### Your objective
Give back, word for word, the lines in the listing below from the one holding "The model is" down to the one holding "### Deletando Dados", both ends included.

### Entries shown
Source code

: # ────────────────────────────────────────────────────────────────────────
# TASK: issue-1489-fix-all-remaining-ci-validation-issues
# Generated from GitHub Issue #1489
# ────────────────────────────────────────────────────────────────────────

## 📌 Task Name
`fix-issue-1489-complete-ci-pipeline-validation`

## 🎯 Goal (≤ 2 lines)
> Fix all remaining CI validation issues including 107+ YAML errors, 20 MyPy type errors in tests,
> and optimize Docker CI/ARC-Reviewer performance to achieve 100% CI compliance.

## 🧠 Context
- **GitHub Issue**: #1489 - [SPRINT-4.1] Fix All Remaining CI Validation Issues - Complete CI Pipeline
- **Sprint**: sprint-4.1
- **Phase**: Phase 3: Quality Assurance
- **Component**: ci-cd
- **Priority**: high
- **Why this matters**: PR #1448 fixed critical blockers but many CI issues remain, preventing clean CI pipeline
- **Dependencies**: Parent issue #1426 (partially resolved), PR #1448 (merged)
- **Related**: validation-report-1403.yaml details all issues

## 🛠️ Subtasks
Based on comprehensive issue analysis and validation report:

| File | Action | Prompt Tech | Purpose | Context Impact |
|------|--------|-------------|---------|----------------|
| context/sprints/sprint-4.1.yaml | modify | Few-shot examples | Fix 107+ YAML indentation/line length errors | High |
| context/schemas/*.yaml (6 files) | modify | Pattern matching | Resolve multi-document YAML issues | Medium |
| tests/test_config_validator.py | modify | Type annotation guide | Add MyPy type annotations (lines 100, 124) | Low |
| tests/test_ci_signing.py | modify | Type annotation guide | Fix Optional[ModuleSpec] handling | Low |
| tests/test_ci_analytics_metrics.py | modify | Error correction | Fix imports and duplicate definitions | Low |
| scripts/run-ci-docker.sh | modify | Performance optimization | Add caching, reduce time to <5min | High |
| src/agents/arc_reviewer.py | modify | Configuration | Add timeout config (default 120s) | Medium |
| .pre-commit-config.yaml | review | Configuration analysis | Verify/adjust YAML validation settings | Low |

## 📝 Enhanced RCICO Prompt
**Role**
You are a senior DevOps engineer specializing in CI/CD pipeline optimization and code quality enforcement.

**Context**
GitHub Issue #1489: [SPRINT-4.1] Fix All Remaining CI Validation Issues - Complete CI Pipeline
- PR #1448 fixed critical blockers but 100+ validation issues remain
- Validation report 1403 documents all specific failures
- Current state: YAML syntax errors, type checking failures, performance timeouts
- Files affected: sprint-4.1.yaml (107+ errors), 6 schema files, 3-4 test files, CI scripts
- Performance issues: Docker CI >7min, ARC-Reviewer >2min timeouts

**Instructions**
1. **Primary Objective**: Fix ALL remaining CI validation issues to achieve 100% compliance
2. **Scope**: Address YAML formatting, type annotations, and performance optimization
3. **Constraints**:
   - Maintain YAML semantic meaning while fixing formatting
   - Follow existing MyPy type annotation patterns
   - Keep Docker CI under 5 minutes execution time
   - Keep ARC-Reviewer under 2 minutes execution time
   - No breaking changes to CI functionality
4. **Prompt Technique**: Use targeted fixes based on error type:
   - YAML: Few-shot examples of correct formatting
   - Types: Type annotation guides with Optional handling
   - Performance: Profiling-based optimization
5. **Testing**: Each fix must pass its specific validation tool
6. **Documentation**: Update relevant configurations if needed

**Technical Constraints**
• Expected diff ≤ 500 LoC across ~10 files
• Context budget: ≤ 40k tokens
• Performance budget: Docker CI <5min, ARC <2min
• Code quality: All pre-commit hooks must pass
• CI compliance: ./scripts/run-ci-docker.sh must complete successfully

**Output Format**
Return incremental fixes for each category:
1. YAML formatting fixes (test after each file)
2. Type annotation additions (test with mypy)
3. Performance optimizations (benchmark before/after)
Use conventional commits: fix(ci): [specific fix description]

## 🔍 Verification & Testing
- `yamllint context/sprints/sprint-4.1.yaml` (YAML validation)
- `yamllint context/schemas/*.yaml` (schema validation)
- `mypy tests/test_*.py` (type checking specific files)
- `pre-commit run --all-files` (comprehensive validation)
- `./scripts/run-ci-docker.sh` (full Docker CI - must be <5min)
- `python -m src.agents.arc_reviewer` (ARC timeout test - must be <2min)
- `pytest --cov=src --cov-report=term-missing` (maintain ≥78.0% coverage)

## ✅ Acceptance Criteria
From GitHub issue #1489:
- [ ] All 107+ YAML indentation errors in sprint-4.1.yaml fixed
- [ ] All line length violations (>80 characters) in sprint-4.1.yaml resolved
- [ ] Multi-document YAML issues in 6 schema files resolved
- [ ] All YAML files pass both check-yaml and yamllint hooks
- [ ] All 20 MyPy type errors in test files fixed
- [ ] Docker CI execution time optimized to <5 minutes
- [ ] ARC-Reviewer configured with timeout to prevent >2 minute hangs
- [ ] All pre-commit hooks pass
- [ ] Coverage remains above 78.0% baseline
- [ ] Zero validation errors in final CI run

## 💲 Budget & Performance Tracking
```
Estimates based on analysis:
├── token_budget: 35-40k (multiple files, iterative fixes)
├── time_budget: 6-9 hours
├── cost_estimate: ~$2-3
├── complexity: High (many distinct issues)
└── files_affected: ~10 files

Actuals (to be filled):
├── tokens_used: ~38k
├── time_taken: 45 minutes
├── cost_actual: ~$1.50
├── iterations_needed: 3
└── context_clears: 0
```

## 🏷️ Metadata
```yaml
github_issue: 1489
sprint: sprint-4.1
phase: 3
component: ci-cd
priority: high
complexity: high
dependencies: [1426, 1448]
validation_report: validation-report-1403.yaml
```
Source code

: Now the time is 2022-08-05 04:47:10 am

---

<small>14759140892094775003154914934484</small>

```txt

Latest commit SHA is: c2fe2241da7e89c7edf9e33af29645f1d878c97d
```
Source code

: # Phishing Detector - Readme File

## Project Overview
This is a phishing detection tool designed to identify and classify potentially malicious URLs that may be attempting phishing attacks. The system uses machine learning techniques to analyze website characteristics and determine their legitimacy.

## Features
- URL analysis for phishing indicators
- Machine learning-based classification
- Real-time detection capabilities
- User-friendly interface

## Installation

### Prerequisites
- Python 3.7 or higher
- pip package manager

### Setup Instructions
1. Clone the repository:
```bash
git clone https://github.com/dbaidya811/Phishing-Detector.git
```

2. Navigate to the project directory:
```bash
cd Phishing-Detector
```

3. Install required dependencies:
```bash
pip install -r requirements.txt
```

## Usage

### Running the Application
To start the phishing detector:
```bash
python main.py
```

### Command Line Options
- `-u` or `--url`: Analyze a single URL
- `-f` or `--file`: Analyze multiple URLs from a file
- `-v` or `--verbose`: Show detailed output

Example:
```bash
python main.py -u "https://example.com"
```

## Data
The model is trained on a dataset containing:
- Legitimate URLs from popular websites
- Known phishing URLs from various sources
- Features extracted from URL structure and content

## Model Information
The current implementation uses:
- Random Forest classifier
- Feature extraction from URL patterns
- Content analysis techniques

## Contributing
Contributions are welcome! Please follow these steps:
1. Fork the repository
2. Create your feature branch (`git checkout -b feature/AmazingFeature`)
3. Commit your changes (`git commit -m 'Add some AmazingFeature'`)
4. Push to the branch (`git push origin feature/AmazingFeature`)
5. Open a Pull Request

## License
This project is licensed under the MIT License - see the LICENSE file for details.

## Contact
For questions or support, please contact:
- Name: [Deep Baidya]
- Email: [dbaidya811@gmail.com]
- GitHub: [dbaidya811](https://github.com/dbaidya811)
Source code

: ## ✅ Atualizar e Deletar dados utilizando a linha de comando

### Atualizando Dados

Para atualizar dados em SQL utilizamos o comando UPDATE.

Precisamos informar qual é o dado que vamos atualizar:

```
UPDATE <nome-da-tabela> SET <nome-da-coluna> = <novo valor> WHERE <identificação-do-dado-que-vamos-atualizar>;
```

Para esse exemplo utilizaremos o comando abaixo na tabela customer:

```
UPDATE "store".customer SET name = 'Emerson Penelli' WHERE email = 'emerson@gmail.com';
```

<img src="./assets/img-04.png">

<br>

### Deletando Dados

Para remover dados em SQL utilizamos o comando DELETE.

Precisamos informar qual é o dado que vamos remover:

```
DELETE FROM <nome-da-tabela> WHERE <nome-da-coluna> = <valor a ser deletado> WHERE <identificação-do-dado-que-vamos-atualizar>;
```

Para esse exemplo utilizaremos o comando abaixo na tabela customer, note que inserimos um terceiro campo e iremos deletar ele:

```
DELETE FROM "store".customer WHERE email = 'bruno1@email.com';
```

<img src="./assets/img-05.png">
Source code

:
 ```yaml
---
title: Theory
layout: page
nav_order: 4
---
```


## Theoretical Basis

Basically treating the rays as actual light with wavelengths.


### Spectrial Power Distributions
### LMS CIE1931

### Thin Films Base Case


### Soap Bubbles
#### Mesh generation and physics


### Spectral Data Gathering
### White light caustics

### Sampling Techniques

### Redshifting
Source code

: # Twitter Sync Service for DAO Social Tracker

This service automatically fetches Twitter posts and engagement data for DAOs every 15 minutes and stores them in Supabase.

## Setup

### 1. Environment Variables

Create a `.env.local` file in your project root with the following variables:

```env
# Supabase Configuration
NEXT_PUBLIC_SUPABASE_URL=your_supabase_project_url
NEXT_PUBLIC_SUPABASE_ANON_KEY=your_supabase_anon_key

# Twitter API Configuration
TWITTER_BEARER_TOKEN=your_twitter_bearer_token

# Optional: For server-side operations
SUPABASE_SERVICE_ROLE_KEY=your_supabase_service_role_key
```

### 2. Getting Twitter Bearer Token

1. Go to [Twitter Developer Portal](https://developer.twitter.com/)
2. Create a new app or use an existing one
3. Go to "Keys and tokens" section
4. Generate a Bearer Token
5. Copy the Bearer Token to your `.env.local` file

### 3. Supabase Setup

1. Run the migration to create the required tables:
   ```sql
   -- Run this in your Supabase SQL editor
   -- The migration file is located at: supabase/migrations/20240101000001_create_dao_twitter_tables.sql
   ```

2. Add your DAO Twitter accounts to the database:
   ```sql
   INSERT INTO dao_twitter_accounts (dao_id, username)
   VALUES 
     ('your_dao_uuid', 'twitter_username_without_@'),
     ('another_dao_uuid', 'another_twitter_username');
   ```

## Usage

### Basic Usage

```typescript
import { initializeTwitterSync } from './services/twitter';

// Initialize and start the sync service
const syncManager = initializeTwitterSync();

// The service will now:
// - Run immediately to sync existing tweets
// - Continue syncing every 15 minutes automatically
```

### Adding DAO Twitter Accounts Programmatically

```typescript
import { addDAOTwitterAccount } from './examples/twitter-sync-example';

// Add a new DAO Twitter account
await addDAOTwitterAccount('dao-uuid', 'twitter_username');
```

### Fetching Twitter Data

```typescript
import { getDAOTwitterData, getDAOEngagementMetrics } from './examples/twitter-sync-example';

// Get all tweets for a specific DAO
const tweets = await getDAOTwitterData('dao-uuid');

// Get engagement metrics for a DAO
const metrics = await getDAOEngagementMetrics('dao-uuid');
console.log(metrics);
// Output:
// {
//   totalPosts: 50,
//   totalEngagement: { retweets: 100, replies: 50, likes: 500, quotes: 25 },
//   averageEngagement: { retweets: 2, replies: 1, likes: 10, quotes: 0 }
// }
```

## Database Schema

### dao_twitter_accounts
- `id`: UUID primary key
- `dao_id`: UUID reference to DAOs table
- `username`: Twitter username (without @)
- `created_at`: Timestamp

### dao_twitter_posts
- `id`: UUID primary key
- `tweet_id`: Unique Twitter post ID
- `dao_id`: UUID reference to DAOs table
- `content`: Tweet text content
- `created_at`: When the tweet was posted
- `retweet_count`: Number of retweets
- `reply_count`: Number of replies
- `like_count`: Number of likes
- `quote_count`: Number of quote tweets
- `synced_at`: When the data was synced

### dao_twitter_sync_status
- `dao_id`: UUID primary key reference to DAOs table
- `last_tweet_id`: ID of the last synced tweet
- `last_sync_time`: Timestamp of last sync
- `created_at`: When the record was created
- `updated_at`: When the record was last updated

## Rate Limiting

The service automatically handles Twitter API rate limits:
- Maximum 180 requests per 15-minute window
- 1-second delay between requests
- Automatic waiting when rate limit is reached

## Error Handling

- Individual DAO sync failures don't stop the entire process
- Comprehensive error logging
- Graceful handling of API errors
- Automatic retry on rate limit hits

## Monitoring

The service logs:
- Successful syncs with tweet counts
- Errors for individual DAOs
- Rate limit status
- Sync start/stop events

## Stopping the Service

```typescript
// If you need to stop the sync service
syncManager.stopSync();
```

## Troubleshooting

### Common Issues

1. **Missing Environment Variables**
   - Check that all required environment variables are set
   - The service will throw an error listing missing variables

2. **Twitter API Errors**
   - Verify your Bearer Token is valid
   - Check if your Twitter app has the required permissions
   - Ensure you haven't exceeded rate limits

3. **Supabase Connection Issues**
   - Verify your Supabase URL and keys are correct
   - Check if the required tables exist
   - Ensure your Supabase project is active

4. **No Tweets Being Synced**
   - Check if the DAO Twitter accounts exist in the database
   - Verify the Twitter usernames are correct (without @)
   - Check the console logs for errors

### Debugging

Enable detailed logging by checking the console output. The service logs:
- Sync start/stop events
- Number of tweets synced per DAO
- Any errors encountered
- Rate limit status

### Solution to this problem
The model is trained on a dataset containing:
- Legitimate URLs from popular websites
- Known phishing URLs from various sources
- Features extracted from URL structure and content

## Model Information
The current implementation uses:
- Random Forest classifier
- Feature extraction from URL patterns
- Content analysis techniques

## Contributing
Contributions are welcome! Please follow these steps:
1. Fork the repository
2. Create your feature branch (`git checkout -b feature/AmazingFeature`)
3. Commit your changes (`git commit -m 'Add some AmazingFeature'`)
4. Push to the branch (`git push origin feature/AmazingFeature`)
5. Open a Pull Request

## License
This project is licensed under the MIT License - see the LICENSE file for details.

## Contact
For questions or support, please contact:
- Name: [Deep Baidya]
- Email: [dbaidya811@gmail.com]
- GitHub: [dbaidya811](https://github.com/dbaidya811)
Source code

: ## ✅ Atualizar e Deletar dados utilizando a linha de comando

### Atualizando Dados

Para atualizar dados em SQL utilizamos o comando UPDATE.

Precisamos informar qual é o dado que vamos atualizar:

```
UPDATE <nome-da-tabela> SET <nome-da-coluna> = <novo valor> WHERE <identificação-do-dado-que-vamos-atualizar>;
```

Para esse exemplo utilizaremos o comando abaixo na tabela customer:

```
UPDATE "store".customer SET name = 'Emerson Penelli' WHERE email = 'emerson@gmail.com';
```

<img src="./assets/img-04.png">

<br>

### Deletando Dados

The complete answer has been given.